This entry is stimulated by Bryan Norcross’ guest essay in the Washington Post regarding the communication of uncertainty and determinism in the Florida forecasts of Hurricane Irma. Please read this if you haven’t already.
I respect Bryan’s perspective, whether or not I always agree, simply given his extensive experiences in trying to convey the hurricane-threat messages. While doing so somewhat bass-ackwardsly (1-in-1- vs. 1-in-5 or 1-in-3 “odds” as he states), he is arguing for probabilistic forecasting as a solution. Chuck Doswell would appreciate that. Here is a splendid and highly relevant essay by Chuck on weather-hazard decision-making in the face of uncertainty, and another on probabilities in forecasting. Those two pieces also should be “required reading” in this topic.
How those probabilities are translated or expressed don’t necessarily have to be as percentages, or even odds. They can be color fades, categorical labels translated from probabilities, and many other possibilities. It depends on the type of threat and the intended audience. Since intended audiences vary widely, even for the same hazard cause (in this case, hurricanes), and since this source offers multiple *types* of impact threats (wind, surge, heavy-rain floods, tornadoes), the possibilities are numerous. You really need to multiply the threats by the different types of audiences for the information to get the number of ways a forecast can (should?) be expressed. One size does not fit all!
A supply-side effect of taking such an exercise to its logical conclusion is of course a “herding cats” ordeal, where NHC becomes tasked with producing so many different kinds of graphics, texts, and forecast interpretations that the meteorology does suffer…and what good would that do anyone? Meteorological accuracy is at the heart of credibility; without it, all else is useless. Forecasters must not be forced to sacrifice that! Another risk is on the demand side: the “information overload” and head-in-sand or “Ostrich Effect” phenomena.
The bad news is that hurricanes, for their sheer complexity and layers of uncertainty and vast diversity of targeted “publics”, are about the toughest communications nut to crack, front to back. The good news is the same, because once we arrive at better solutions for communicating hurricane dangers, to the most people possible, in the most different effective ways possible, the less-complex weather-hazard producers (heat, for example, or even tornadoes), should be easier to solve from a communications perspective. That’s why I’m glad research efforts and discussion groups like WAS*IS exist, to help to hash these things out.

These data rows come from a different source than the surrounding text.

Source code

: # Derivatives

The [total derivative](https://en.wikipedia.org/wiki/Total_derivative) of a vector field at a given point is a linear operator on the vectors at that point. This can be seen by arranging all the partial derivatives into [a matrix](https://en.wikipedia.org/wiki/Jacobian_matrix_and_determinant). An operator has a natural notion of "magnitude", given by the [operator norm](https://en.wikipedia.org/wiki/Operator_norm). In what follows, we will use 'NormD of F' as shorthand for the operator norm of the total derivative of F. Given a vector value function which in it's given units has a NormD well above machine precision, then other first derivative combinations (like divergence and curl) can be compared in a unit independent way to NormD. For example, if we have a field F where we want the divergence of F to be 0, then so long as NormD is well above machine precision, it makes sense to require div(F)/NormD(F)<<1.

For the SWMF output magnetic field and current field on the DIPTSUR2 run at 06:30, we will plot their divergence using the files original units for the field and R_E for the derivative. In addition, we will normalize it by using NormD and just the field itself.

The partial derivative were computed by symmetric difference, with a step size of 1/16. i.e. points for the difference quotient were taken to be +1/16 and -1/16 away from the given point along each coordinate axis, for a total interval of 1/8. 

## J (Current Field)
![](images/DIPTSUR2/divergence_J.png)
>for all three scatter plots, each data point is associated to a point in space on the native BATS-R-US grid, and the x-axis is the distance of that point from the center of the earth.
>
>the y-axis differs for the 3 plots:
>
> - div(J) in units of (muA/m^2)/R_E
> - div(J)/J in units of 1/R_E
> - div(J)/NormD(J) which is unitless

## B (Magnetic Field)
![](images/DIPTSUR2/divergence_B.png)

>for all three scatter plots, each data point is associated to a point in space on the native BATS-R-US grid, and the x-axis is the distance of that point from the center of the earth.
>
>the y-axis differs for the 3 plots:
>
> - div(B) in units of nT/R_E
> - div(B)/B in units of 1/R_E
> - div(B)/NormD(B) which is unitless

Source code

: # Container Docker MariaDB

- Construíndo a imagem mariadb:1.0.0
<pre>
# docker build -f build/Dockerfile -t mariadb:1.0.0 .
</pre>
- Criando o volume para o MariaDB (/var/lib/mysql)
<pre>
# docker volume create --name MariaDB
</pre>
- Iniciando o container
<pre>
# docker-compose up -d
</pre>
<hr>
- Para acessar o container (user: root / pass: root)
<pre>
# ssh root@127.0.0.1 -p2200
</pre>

Still, as a former NHC forecaster and current severe-storms specialist at a different forecasting entity, who has observed closely these developments in the increasingly long time since I left NHC, I can attest that it the hurricane is a nasty hydra — just a big wet multi-hazard mess, tentacles swinging everywhere. Against it we have made amazing progress on the scientific side, but only fits and spurts in terms of COMMS.
Social media is another wild card Bryan didn’t even address, and brings with it a host of challenges in terms of getting the right forecast to the right audience, in the face of lots of rumors, fake forecasts, and non-credible sources.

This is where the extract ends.